Plain-text document sources:

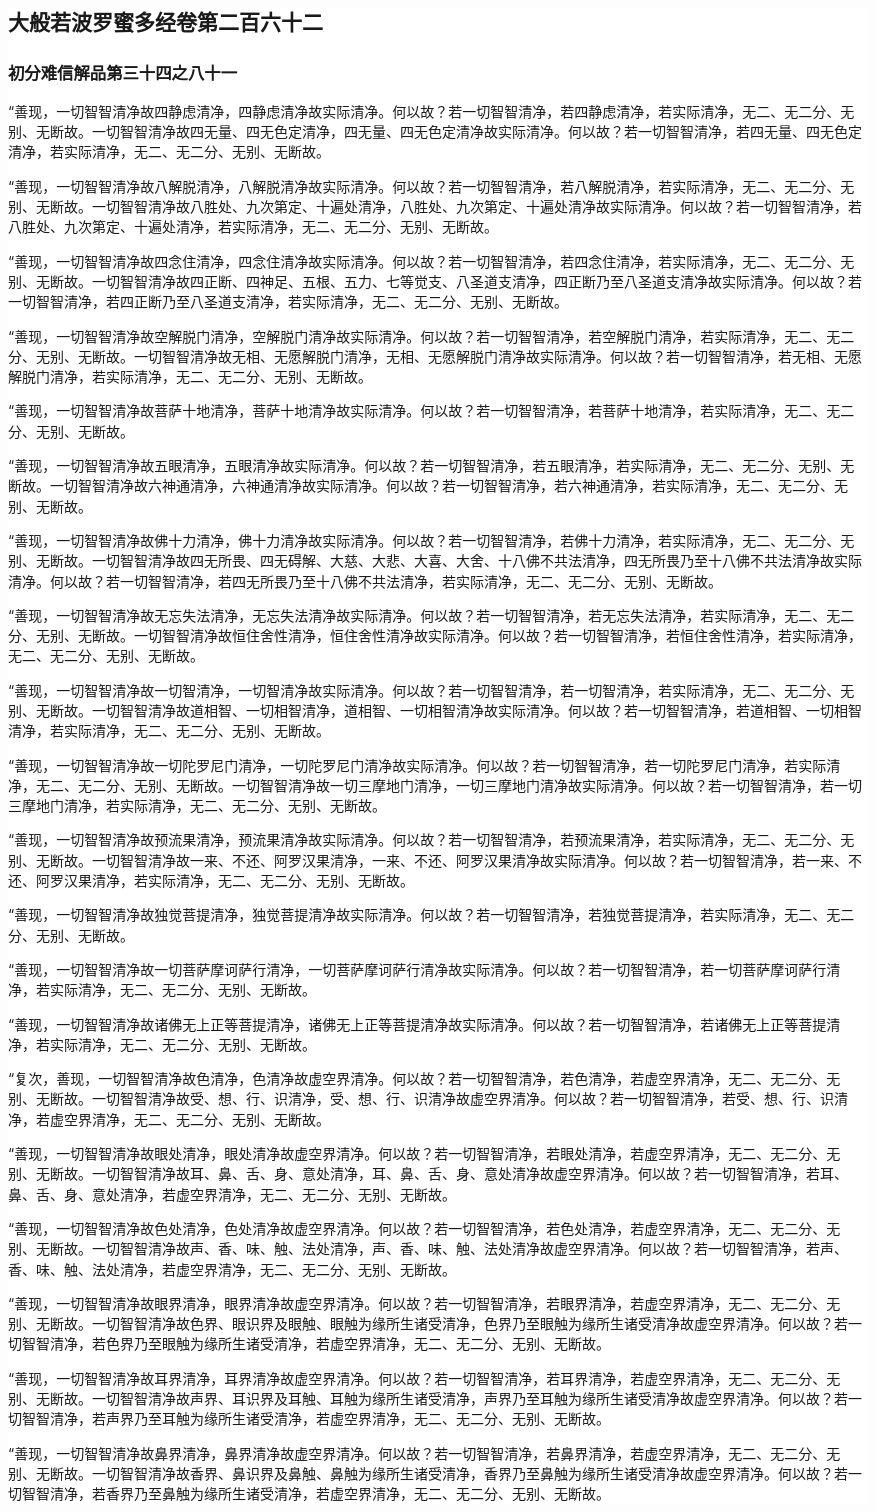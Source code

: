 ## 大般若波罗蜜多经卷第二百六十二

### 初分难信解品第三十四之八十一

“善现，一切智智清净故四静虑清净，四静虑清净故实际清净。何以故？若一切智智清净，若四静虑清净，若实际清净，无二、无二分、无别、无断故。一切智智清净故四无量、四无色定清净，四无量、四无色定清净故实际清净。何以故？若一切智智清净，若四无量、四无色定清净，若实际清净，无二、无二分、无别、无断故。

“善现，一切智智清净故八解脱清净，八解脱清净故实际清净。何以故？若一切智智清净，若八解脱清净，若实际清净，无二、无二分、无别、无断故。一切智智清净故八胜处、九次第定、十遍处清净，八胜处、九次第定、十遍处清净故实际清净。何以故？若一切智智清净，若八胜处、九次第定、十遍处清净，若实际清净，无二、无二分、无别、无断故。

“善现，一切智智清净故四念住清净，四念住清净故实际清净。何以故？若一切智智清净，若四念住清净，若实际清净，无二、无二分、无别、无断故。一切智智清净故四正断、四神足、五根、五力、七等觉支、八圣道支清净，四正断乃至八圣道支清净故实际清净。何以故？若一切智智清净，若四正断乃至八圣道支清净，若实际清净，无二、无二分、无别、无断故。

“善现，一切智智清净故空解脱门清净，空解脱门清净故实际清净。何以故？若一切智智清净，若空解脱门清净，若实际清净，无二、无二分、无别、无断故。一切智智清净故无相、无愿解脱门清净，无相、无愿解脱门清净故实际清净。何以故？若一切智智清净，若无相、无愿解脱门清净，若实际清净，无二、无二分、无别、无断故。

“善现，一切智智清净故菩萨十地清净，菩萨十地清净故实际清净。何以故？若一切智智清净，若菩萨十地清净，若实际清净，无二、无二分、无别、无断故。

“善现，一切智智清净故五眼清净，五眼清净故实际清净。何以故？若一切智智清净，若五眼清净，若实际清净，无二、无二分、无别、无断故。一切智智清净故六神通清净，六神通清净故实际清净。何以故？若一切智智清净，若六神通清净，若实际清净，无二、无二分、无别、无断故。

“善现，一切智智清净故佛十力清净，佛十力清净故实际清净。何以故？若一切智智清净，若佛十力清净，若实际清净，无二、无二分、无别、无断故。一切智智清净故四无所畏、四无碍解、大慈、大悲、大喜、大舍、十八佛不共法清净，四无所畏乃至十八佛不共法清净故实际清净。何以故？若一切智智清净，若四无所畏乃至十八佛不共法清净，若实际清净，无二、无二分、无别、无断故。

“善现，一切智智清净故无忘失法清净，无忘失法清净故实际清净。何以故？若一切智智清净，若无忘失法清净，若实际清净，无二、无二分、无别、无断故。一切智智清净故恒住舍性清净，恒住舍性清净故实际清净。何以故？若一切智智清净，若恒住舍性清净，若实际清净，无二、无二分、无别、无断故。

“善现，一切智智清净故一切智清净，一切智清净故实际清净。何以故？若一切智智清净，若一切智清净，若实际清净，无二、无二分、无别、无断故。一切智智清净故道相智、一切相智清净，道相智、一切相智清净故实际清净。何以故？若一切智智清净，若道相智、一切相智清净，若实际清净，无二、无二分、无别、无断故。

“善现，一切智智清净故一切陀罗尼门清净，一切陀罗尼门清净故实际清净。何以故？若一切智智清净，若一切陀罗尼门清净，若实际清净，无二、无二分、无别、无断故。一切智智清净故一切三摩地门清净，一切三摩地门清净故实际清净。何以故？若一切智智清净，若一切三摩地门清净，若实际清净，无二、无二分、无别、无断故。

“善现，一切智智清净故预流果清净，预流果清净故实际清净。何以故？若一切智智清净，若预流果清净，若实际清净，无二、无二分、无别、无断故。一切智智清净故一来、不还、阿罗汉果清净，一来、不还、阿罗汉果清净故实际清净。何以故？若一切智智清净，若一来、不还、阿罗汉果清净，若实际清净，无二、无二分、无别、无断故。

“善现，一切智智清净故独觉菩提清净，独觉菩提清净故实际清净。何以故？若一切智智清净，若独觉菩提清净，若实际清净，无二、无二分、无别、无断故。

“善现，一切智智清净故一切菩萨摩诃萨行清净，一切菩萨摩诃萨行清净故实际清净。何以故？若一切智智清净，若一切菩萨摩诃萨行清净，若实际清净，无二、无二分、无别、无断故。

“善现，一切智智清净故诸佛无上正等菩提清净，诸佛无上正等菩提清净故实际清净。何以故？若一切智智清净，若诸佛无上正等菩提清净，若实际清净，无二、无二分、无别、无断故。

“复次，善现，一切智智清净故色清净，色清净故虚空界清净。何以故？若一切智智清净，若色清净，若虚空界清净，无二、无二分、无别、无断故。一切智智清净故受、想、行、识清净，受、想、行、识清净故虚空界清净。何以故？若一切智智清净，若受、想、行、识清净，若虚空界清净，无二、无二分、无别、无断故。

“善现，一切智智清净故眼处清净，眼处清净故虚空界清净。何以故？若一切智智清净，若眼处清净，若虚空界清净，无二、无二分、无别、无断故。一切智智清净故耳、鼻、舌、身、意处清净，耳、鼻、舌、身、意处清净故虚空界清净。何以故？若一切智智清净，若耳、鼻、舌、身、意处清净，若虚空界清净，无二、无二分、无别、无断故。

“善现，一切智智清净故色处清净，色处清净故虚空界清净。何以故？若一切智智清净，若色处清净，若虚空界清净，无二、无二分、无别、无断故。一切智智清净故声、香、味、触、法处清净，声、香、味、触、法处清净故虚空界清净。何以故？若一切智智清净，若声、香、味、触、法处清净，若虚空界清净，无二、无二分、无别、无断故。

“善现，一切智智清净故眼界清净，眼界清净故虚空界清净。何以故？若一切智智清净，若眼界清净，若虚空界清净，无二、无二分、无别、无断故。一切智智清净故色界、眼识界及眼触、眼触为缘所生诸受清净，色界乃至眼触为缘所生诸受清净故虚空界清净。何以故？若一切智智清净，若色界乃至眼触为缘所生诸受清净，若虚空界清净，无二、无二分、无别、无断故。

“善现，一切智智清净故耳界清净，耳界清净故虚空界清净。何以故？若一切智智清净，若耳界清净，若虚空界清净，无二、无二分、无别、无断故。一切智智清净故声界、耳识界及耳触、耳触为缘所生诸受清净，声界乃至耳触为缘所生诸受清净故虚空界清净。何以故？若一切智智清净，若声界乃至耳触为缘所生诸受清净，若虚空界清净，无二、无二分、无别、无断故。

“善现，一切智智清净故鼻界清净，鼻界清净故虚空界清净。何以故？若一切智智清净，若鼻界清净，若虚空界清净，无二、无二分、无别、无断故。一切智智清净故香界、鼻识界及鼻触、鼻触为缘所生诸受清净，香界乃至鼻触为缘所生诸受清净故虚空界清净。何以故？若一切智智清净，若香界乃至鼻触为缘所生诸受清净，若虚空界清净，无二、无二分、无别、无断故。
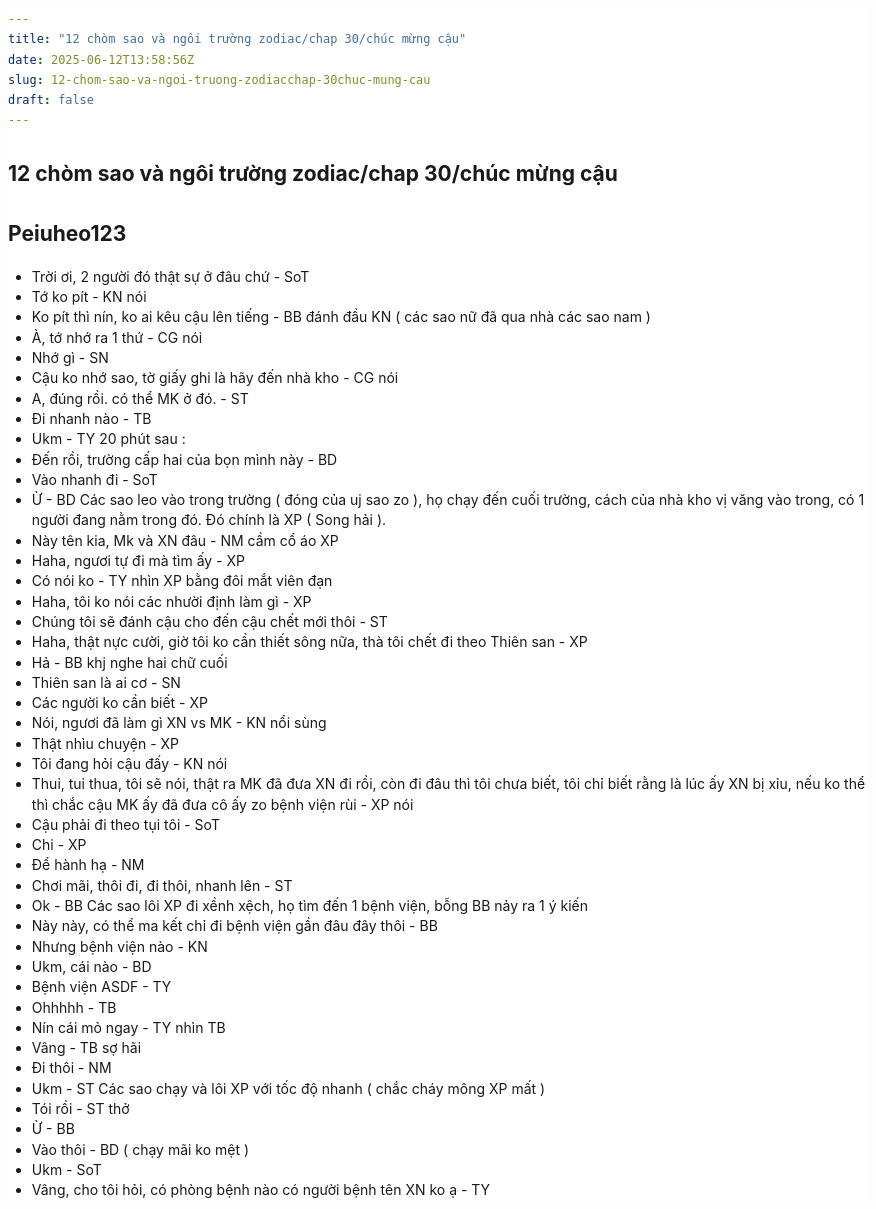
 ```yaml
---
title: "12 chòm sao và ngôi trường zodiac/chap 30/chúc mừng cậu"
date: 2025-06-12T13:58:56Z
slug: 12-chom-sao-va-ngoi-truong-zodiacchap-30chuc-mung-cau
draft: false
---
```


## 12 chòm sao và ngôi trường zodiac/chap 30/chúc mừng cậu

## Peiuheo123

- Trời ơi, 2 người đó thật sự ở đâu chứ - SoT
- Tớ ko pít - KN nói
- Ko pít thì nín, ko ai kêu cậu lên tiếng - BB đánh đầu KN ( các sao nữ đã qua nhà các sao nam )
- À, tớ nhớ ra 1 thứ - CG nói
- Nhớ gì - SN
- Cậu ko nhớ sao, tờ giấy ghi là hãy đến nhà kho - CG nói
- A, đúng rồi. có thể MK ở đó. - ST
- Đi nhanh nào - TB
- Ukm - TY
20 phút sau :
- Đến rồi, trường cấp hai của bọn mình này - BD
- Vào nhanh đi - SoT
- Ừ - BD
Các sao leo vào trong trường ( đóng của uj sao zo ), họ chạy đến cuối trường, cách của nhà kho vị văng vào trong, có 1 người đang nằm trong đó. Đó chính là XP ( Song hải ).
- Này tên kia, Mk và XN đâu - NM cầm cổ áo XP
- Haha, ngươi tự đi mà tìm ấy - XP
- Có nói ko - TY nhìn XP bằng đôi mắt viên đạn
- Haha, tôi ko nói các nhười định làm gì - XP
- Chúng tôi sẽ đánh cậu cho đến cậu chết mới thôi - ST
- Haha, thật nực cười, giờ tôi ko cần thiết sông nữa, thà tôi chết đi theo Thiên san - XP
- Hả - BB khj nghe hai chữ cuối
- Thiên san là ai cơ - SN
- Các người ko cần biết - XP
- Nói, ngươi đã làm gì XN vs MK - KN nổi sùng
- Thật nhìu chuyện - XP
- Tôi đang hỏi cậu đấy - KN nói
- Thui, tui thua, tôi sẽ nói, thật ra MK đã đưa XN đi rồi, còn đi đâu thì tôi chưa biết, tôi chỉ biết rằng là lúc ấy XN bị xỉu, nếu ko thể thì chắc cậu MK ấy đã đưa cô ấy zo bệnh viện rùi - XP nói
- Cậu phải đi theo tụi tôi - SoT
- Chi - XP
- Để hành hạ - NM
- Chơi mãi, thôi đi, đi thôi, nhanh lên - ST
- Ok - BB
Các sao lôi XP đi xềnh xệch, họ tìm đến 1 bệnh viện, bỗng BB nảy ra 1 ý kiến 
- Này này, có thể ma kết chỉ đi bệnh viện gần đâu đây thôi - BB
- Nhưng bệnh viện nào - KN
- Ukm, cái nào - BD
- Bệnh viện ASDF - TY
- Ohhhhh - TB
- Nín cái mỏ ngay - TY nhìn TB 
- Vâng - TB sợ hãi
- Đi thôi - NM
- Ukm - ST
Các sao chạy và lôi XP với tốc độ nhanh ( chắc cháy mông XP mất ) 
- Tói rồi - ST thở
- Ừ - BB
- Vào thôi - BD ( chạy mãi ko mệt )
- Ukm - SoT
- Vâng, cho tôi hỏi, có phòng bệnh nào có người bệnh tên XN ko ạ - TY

◆ **WHAT YOU SHOULD DO**:
All lines from the one with "- Đi thôi - NM" onward to the end of the records above should be repeated exactly, and only those lines.

◆ **TASK ANSWER**:
- Đi thôi - NM
- Ukm - ST
Các sao chạy và lôi XP với tốc độ nhanh ( chắc cháy mông XP mất ) 
- Tói rồi - ST thở
- Ừ - BB
- Vào thôi - BD ( chạy mãi ko mệt )
- Ukm - SoT
- Vâng, cho tôi hỏi, có phòng bệnh nào có người bệnh tên XN ko ạ - TY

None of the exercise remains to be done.